WHAT YOU WILL DO: For the data below, work out the number of lines containing the string "gave" and answer with that number only.

(Beginning of RECORDS PROVIDED)

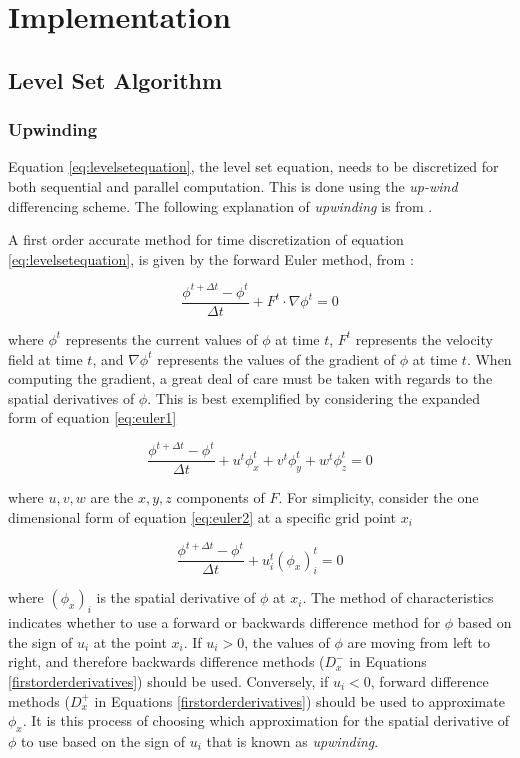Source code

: \chapter{Implementation}

\section{Level Set Algorithm}\label{levelsetalgorithm}

\subsection{Upwinding}\label{upwinding}
Equation \eqref{eq:levelsetequation}, the level set equation, needs to be discretized for both sequential and parallel computation. This is done using the \textit{up-wind} differencing scheme. The following explanation of \textit{upwinding} is from \cite{osher2003lsm}.

A first order accurate method for time discretization of equation \eqref{eq:levelsetequation}, is given by the forward Euler method, from \cite{osher2003lsm}:

\begin{equation}
\frac{\phi^{t+\Delta t}-\phi^t}{\Delta t} +F^{t}\cdot{\nabla{\phi^{t}}} = 0
\label{eq:euler1}
\end{equation}

where $\phi^{t}$ represents the current values of $\phi$ at time $t$, $F^{t}$ represents the velocity field at time $t$, and  $\nabla{\phi^{t}}$ represents the values of the gradient of $\phi$ at time $t$. When computing the gradient, a great deal of care must be taken with regards to the spatial derivatives of $\phi$. This is best exemplified by considering the expanded form of equation \eqref{eq:euler1}

\begin{equation}
\frac{\phi^{t+\Delta t}-\phi^t}{\Delta t} +u^{t}\phi_x^t+v^{t}\phi_y^t+w^{t}\phi_z^t = 0
\label{eq:euler2}
\end{equation}

where $u,v,w$ are the $x,y,z$ components of $F$. For simplicity, consider the one dimensional form of equation \eqref{eq:euler2} at a specific grid point $x_i$ 

\begin{equation}
\frac{\phi^{t+\Delta t}-\phi^t}{\Delta t} +u_i^{t}(\phi_x)_i^t = 0
\label{eq:euler3}
\end{equation}

where $(\phi_x)_i$ is the spatial derivative of $\phi$ at $x_i$. The method of characteristics indicates whether to use a forward or backwards difference method for $\phi$ based on the sign of $u_i$ at the point $x_i$. If $u_i > 0$, the values of $\phi$ are moving from left to right, and therefore backwards difference methods ($D_x^-$ in Equations \ref{firstorderderivatives}) should be used. Conversely, if $u_i<0$, forward difference methods ($D_x^+$ in Equations \ref{firstorderderivatives}) should be used to approximate $\phi_x$. It is this process of choosing which approximation for the spatial derivative of $\phi$ to use based on the sign of $u_i$ that is known as \textit{upwinding}. 

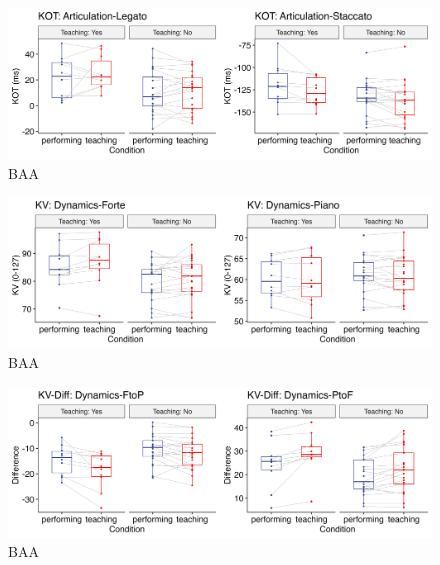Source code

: \documentclass[
  man,floatsintext]{apa6}
\begin{document}
\begin{figure}
\includegraphics[width=1\linewidth]{manuscript_files/figure-latex/plot-art-teaching-1-1} \caption{\label{fig:art-teaching-1}BAA}\label{fig:plot-art-teaching-1}
\end{figure}

\begin{figure}
\includegraphics[width=1\linewidth]{manuscript_files/figure-latex/plot-dyn-teaching-1-1} \caption{\label{fig:dyn-teaching-1}BAA}\label{fig:plot-dyn-teaching-1}
\end{figure}

\begin{figure}
\includegraphics[width=1\linewidth]{manuscript_files/figure-latex/plot-dyn-diff-teaching-1-1} \caption{\label{fig:dyn-diff-teaching-1}BAA}\label{fig:plot-dyn-diff-teaching-1}
\end{figure}
\end{document}
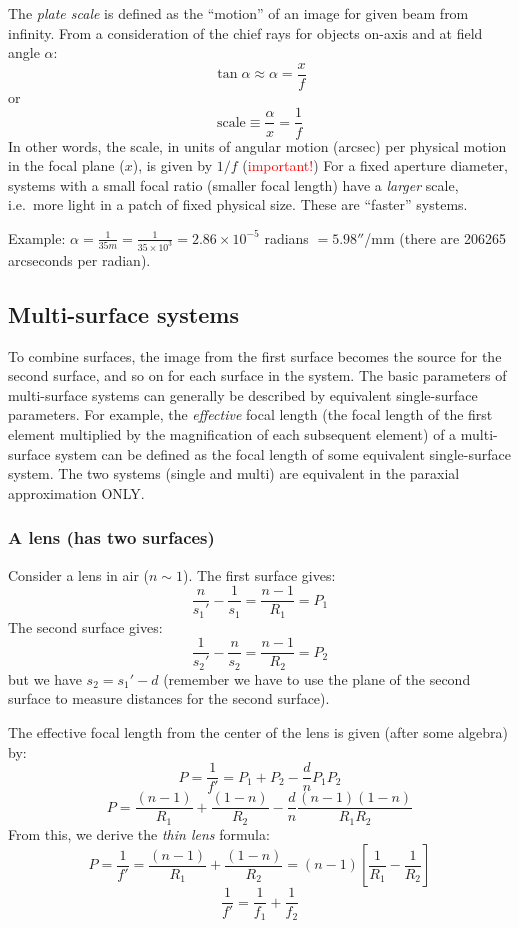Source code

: \documentclass[12pt]{article}
\begin{document}
The \textit{plate scale} is defined as the ``motion'' of an image for given
beam from infinity. From a consideration of the chief rays for objects on-axis
and at field angle $\alpha$:
\[
    \tan{\alpha} \approx \alpha = \frac{x}{f}
    \]
or
\[
    \textrm{scale} \equiv \frac{\alpha}{x} = \frac{1}{f}
    \]
In other words, the scale, in units of angular motion (arcsec) per physical
motion in the focal plane ($x$), is given by $1/f$
(\textcolor{red}{important!}) For a fixed aperture diameter, systems with a
small focal ratio (smaller focal length) have a \emph{larger} scale, i.e.\ more
light in a patch of fixed physical size. These are ``faster'' systems.

Example:
$\alpha = \frac{1}{35m} = \frac{1}{35\times10^{3}} = 2.86\times10^{-5}$
radians $ = 5.98''$/mm (there are 206265 arcseconds per radian).

\subsection{Multi-surface systems}
To combine surfaces, the image from the first surface becomes the source for
the second surface, and so on for each surface in the system. The basic
parameters of multi-surface systems can generally be described by equivalent
single-surface parameters. For example, the \textit{effective} focal length
(the focal length of the first element multiplied by the magnification of each
subsequent element) of a multi-surface system can be defined as the focal
length of some equivalent single-surface system. The two systems (single and
multi) are equivalent in the paraxial approximation ONLY\@.

\subsubsection{A lens (has two surfaces)}
Consider a lens in air ($n \sim 1$). The first surface gives:
\[
    \frac{n}{s_{1}'}-\frac{1}{s_{1}} = \frac{n-1}{R_{1}}=P_{1}
    \]
The second surface gives:
\[
    \frac{1}{s_{2}'}-\frac{n}{s_{2}} = \frac{n-1}{R_{2}}=P_{2}
    \]
but we have $s_{2} = s_{1}'-d$ (remember we have to use the plane of the
second surface to measure distances for the second surface).

The effective focal length from the center of the lens
is given (after some algebra) by:
\[
    P=\frac{1}{f'}=P_{1}+P_{2}-\frac{d}{n}P_{1}P_{2}
    \]
\[
    P=\frac{(n-1)}{R_{1}}+\frac{(1-n)}{R_{2}}-\frac{d}{n}
    \frac{(n-1)(1-n)}{R_{1}R_{2}}
    \]
From this, we derive the \textit{thin lens} formula:
\[
    P
    = \frac{1}{f'}
    = \frac{(n-1)}{R_{1}}+\frac{(1-n)}{R_{2}}
    = (n-1) \left[ \frac{1}{R_{1}} - \frac{1}{R_{2}} \right]
    \]
\[
    \frac{1}{f'} = \frac{1}{f_{1}} + \frac{1}{f_{2}}
    \]
\end{document}
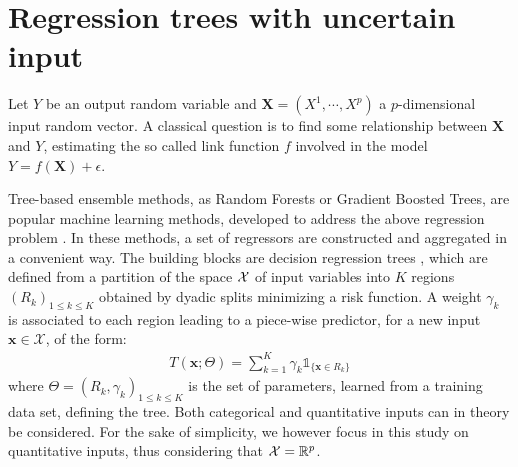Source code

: \section{Regression trees with uncertain input}
\label{sec:model}

Let $Y$ be an output random variable and $\boldsymbol{X} = (X^1,\cdots,X^p)$ a $p$-dimensional input random vector. A classical question is to find some relationship between $\boldsymbol{X}$ and $Y$, estimating the so called link function $f$ involved in the model $Y=f(\boldsymbol{X})+\epsilon$.

Tree-based ensemble methods, as Random Forests or Gradient Boosted Trees, are popular machine learning methods, developed to address the above regression problem \cite{HastieTibshiraniFriedman}. In these methods, a set of regressors are constructed and aggregated in a convenient way. The building blocks are decision regression trees \cite{breiman1984classification}, which are defined from a partition of the space ${\cal X}$ of input variables into $K$ regions $(R_k)_{1\leq k \leq K}$ obtained by dyadic splits minimizing a risk function. A weight $\gamma_k$ is associated to each region leading to a piece-wise predictor, for a new input $\boldsymbol{x} \in \mathcal{X}$, of the form:
%
\begin{align}
T\left(\boldsymbol{x}; \Theta\right) = \sum_{k=1}^K \gamma_k \mathds{1}_{\lbrace \boldsymbol{x} \in R_k \rbrace}
\label{treeClassical}
\end{align}
%
where $\Theta = (R_k, \gamma_k)_{1\leq k \leq K}$ is the set of parameters, learned from a training data set, defining the tree. Both categorical and quantitative inputs can in theory be considered. For the sake of simplicity, we however focus in this study on quantitative inputs, thus considering that ${\cal X} = \mathbb{R}^p$.

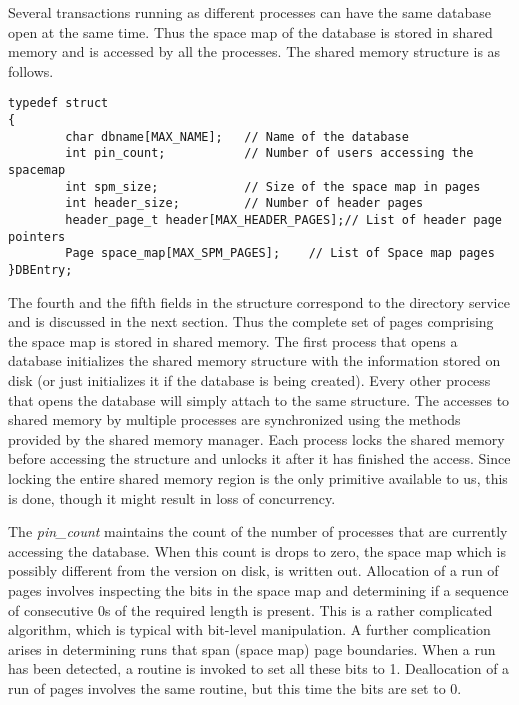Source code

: Several transactions running as different processes  can have the same
database open at the same time. Thus the space  map of the database is
stored in  shared memory and is  accessed by  all  the processes.  The
shared memory structure is as follows.

\begin{verbatim}
typedef struct 
{
        char dbname[MAX_NAME];   // Name of the database
        int pin_count;           // Number of users accessing the spacemap
        int spm_size;            // Size of the space map in pages
        int header_size;         // Number of header pages
        header_page_t header[MAX_HEADER_PAGES];// List of header page pointers
        Page space_map[MAX_SPM_PAGES];    // List of Space map pages
}DBEntry;               
\end{verbatim}

The fourth  and the fifth  fields in the   structure correspond to the
directory  service   and is discussed  in the   next section. Thus the
complete set of  pages comprising the  space map  is  stored in shared
memory. The first process that opens a database initializes the shared
memory  structure   with  the information   stored   on  disk (or just
initializes it if the database  is being created). Every other process
that opens the database will simply  attach to the same structure. The
accesses to shared memory by multiple processes are synchronized using
the methods provided by the shared memory  manager. Each process locks
the shared memory before accessing  the structure and unlocks it after
it has finished  the access. Since  locking  the entire shared  memory
region is the only primitive available to us,  this is done, though it
might result in loss of concurrency.

The {\em pin\_count}  maintains the count of   the number of  processes
that are currently accessing the database. When this count is drops to
zero, the  space map which is  possibly different from the  version on
disk, is written out. Allocation of a run of pages involves inspecting
the bits in the space map and determining if a sequence of consecutive
0s  of the required  length is present.  This  is a rather complicated
algorithm, which  is  typical with  bit-level manipulation.  A further
complication arises  in  determining runs that  span  (space map) page
boundaries. When a run has been detected, a  routine is invoked to set
all these bits to 1. Deallocation of a run  of pages involves the same
routine, but this time the bits are set to 0.

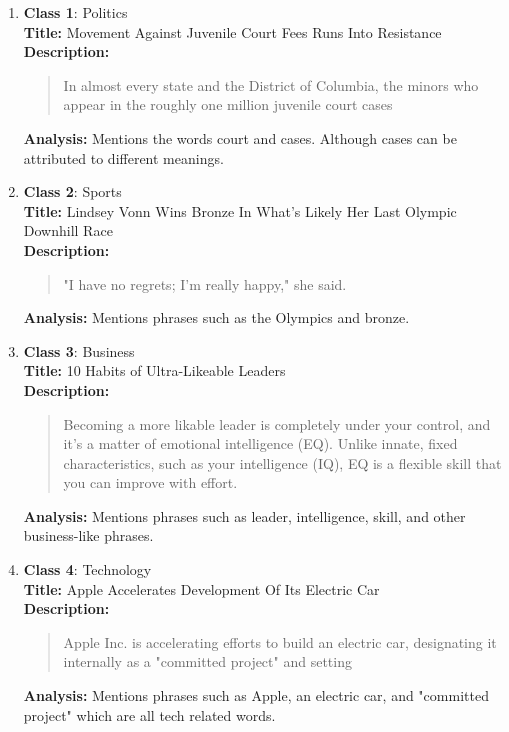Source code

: \documentclass[letterpaper,conference,compsoc,onecolumn]{IEEEtran}
\begin{document}
\begin{enumerate}
    \item \textbf{Class 1}: Politics\\
    \textbf{Title:} Movement Against Juvenile Court Fees Runs Into Resistance\\
    \textbf{Description:}
    \begin{quote}
        \small
        In almost every state and the District of Columbia, the minors who
        appear in the roughly one million juvenile court cases
    \end{quote}
    \textbf{Analysis:} Mentions the words court and cases. Although cases can be attributed to different meanings.

    \item \textbf{Class 2}: Sports\\
    \textbf{Title:} Lindsey Vonn Wins Bronze In What's Likely Her Last Olympic
    Downhill Race\\
    \textbf{Description:}
    \begin{quote}
        \small
        "I have no regrets; I'm really happy," she said.
    \end{quote}
    \textbf{Analysis:} Mentions phrases such as the Olympics and bronze.

    \item \textbf{Class 3}: Business\\
    \textbf{Title:} 10 Habits of Ultra-Likeable Leaders\\
    \textbf{Description:}
    \begin{quote}
        \small
        Becoming a more likable leader is completely under your control, and it's a matter of emotional intelligence (EQ). Unlike innate, fixed characteristics, such as your intelligence (IQ), EQ is a flexible skill that you can improve with effort.
    \end{quote}
    \textbf{Analysis:} Mentions phrases such as leader, intelligence, skill, and other business-like phrases.

    \item \textbf{Class 4}: Technology\\
    \textbf{Title:} Apple Accelerates Development Of Its Electric Car\\
    \textbf{Description:}
    \begin{quote}
        \small
        Apple Inc. is accelerating efforts to build an electric car, designating it internally as a "committed project" and setting
    \end{quote}
    \textbf{Analysis:} Mentions phrases such as Apple, an electric car, and "committed project" which are all tech related words.


\end{enumerate}
\end{document}
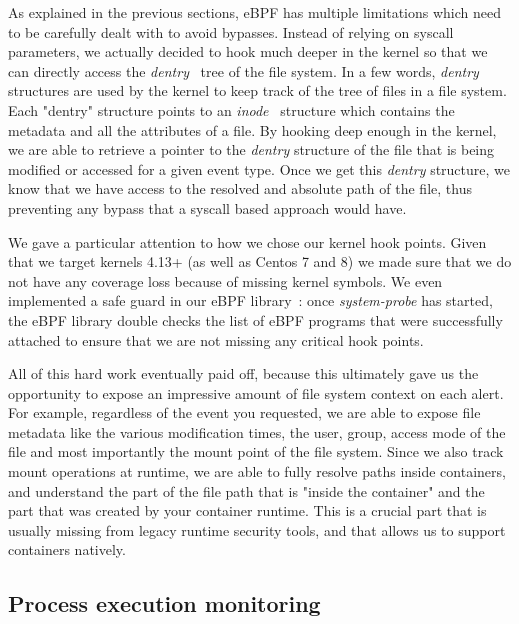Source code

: As explained in the previous sections, eBPF has multiple limitations which need to be carefully dealt with to avoid bypasses.
Instead of relying on syscall parameters, we actually decided to hook much deeper in the kernel so that we can directly access the \emph{dentry}~\cite{RuntimeSecurityMonitoringWithEBPF:Dentry} tree of the file system.
In a few words, \emph{dentry} structures are used by the kernel to keep track of the tree of files in a file system.
Each "dentry" structure points to an \emph{inode}~\cite{RuntimeSecurityMonitoringWithEBPF:Inode} structure which contains the metadata and all the attributes of a file.
By hooking deep enough in the kernel, we are able to retrieve a pointer to the \emph{dentry} structure of the file that is being modified or accessed for a given event type.
Once we get this \emph{dentry} structure, we know that we have access to the resolved and absolute path of the file, thus preventing any bypass that a syscall based approach would have.

We gave a particular attention to how we chose our kernel hook points.
Given that we target kernels 4.13+ (as well as Centos 7 and 8) we made sure that we do not have any coverage loss because of missing kernel symbols.
We even implemented a safe guard in our eBPF library~\cite{RuntimeSecurityMonitoringWithEBPF:DatadogEBPFLib}: once \emph{system-probe} has started, the eBPF library double checks the list of eBPF programs that were successfully attached to ensure that we are not missing any critical hook points.

All of this hard work eventually paid off, because this ultimately gave us the opportunity to expose an impressive amount of file system context on each alert.
For example, regardless of the event you requested, we are able to expose file metadata like the various modification times, the user, group, access mode of the file and most importantly the mount point of the file system.
Since we also track mount operations at runtime, we are able to fully resolve paths inside containers, and understand the part of the file path that is "inside the container" and the part that was created by your container runtime.
This is a crucial part that is usually missing from legacy runtime security tools, and that allows us to support containers natively.

\subsection{Process execution monitoring}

(End of RECORDS PROVIDED)

OUTPUT BELOW: 2